The Catholic Church has for two millennia taught that capital punishment can be legitimate in principle, even if some Catholic churchmen, including Pope St. John Paul II, have taken the view that it is rarely if ever advisable in practice. In our book By Man Shall His Blood Be Shed: A Catholic Defense of Capital Punishment, Joseph Bessette and I argue that this teaching cannot be changed. To change it would be to contradict the clear and consistent teaching of scripture, the Fathers and Doctors of the Church, and the popes, and no pope has the authority to do that. E. Christian Brugger disagrees, and has responded to our book in two recent Public Discourse essays. In Part I of this essay, I replied to what Brugger says about the scriptural evidence. In this second part, I reply to what he says about the teaching of the popes.
Papal Statements
As I noted in my previous essay, Pope St.
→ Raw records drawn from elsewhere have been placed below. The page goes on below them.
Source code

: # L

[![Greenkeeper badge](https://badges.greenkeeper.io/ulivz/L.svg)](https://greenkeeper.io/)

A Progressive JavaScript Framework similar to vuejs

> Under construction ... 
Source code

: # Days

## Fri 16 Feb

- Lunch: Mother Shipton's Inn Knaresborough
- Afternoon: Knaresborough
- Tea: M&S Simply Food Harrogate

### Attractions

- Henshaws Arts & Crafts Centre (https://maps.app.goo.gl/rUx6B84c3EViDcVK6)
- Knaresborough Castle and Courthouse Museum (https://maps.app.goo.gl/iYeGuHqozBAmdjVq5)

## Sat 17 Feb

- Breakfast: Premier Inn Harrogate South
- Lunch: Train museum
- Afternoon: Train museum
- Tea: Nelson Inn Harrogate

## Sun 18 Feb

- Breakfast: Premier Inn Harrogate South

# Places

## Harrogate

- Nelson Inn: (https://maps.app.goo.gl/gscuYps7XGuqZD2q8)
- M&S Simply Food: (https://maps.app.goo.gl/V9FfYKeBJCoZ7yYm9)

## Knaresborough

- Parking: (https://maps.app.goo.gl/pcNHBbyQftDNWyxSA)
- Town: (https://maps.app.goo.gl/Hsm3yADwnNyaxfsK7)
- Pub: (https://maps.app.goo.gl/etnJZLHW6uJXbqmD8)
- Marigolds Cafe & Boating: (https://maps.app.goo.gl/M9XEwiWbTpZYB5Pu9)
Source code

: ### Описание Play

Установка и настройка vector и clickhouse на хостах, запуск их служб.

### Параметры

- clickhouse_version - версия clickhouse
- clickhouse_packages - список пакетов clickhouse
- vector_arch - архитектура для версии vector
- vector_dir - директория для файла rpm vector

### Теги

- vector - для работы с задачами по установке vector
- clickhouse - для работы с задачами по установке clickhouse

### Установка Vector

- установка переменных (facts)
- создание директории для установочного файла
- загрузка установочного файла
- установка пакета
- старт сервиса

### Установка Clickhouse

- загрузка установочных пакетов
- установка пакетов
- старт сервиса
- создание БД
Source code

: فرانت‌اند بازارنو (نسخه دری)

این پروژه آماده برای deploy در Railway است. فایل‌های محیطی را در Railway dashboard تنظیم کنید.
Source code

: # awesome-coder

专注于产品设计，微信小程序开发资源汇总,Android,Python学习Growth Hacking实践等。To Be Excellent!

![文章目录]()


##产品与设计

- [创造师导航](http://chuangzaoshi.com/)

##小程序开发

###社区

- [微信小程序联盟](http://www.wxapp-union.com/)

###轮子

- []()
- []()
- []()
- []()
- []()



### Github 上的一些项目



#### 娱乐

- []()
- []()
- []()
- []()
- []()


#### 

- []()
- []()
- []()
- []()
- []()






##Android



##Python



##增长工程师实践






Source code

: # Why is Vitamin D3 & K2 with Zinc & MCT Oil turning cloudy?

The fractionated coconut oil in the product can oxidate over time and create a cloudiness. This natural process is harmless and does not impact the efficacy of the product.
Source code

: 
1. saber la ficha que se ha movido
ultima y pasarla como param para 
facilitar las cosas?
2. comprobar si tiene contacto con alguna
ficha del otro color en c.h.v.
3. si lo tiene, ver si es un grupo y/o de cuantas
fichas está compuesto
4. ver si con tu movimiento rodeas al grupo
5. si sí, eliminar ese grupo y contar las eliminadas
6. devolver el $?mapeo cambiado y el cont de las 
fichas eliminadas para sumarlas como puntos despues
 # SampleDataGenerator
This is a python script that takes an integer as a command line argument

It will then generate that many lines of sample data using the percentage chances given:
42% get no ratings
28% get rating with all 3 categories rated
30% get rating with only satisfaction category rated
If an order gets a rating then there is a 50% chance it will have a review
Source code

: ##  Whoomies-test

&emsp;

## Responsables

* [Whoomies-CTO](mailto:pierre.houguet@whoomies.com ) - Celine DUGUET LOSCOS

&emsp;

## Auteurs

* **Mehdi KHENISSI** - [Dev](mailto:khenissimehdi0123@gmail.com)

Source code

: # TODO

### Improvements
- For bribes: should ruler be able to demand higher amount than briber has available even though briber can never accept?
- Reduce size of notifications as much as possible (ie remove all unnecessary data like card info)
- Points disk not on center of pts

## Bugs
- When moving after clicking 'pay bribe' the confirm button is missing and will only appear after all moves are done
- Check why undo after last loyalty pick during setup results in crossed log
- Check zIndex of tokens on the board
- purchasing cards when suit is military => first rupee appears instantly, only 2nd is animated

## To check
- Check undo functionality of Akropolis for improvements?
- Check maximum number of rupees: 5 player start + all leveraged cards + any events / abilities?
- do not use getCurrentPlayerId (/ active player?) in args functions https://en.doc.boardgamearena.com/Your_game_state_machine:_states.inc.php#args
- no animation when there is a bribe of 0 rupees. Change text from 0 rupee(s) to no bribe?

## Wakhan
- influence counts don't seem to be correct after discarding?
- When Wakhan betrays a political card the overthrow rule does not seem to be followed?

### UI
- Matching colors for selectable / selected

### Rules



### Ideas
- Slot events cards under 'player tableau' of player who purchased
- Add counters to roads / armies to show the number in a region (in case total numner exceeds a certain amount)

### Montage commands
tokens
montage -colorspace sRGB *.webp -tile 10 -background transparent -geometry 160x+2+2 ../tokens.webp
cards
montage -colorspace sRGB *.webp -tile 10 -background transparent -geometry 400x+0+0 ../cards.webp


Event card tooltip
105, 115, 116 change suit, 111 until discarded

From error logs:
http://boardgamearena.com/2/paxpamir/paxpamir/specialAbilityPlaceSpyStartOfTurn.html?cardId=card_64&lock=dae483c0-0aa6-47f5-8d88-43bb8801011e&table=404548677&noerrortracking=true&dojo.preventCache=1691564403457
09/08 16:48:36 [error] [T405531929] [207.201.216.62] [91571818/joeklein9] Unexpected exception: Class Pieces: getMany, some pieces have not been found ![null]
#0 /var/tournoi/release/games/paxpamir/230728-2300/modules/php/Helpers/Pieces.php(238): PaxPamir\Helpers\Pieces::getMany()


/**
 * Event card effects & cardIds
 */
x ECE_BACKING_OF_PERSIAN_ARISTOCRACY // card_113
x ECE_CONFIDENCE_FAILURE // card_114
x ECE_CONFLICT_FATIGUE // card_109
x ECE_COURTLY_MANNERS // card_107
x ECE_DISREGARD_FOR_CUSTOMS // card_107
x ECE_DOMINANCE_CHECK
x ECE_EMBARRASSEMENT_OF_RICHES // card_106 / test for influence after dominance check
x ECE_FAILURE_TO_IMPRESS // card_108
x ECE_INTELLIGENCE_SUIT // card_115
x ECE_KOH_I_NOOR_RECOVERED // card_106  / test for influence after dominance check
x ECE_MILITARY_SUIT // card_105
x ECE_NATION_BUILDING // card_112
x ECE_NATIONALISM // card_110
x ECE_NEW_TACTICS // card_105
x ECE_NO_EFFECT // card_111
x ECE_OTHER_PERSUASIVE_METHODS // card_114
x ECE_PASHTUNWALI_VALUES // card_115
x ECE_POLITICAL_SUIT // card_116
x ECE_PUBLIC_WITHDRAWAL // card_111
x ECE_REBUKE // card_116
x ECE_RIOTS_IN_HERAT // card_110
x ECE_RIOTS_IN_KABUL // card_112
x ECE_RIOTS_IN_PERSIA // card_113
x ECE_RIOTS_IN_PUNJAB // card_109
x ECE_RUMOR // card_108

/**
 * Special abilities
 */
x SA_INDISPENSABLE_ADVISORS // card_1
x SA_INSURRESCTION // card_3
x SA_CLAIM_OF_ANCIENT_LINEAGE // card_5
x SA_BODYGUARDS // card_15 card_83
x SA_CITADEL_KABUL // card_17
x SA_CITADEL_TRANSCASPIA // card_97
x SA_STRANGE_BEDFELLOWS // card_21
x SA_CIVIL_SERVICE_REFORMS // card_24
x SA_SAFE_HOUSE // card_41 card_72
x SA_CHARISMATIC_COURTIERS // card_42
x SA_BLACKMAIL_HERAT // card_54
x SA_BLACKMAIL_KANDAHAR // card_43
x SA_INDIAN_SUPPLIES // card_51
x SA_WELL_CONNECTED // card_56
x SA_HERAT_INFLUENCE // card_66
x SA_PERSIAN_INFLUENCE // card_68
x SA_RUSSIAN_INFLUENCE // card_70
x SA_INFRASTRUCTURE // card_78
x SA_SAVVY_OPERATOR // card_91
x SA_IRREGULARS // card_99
Innocent I taught that the state’s right to execute offenders has been “granted through the authority of God,” and that to condemn capital punishment in an absolute way would be to “go against the authority of the Lord.” As Brugger himself acknowledged in the first edition of his book Capital Punishment and Roman Catholic Moral Tradition, Pope Innocent was here simply “repeat[ing] the customary interpretation of Romans 13” (emphasis added). Brugger even admits that Innocent was teaching this as something “to be definitively held.” In short, the pope was teaching that affirmation of the legitimacy of capital punishment is a matter of Catholic orthodoxy, and is grounded in scripture, which the Church teaches is divinely inspired and thus free of moral error.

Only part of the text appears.